__Stored data__
+ + + +

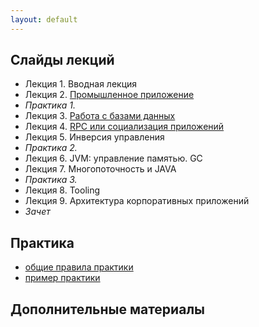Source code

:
 ```yaml
---
layout: default
---
```


## Слайды лекций
* Лекция 1. Вводная лекция
* Лекция 2. [Промышленное приложение](lecture/lecture02.html)
* *Практика 1.*
* Лекция 3. [Работа с базами данных](lecture/lecture03.pdf)
* Лекция 4. [RPC или социализация приложений](lecture/lecture04.html)
* Лекция 5. Инверсия управления
* *Практика 2.*
* Лекция 6. JVM: управление памятью. GC
* Лекция 7. Многопоточность и JAVA
* *Практика 3.*
* Лекция 8. Tooling
* Лекция 9. Архитектура корпоративных приложений
* *Зачет*

## Практика
- [общие правила практики](doc/practice.md)
- [пример практики](doc/practice_example.md)


## Дополнительные материалы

+ + + +

__WHAT YOU HAVE TO DO__
Print out the entries above word for word from the first line to the line containing "## Практика", both included, omitting the pictures.

__RESPONSE TO THIS EXERCISE__
Source code

:
 ```yaml
---
layout: default
---
```


## Слайды лекций
* Лекция 1. Вводная лекция
* Лекция 2. [Промышленное приложение](lecture/lecture02.html)
* *Практика 1.*
* Лекция 3. [Работа с базами данных](lecture/lecture03.pdf)
* Лекция 4. [RPC или социализация приложений](lecture/lecture04.html)
* Лекция 5. Инверсия управления
* *Практика 2.*
* Лекция 6. JVM: управление памятью. GC
* Лекция 7. Многопоточность и JAVA
* *Практика 3.*
* Лекция 8. Tooling
* Лекция 9. Архитектура корпоративных приложений
* *Зачет*

## Практика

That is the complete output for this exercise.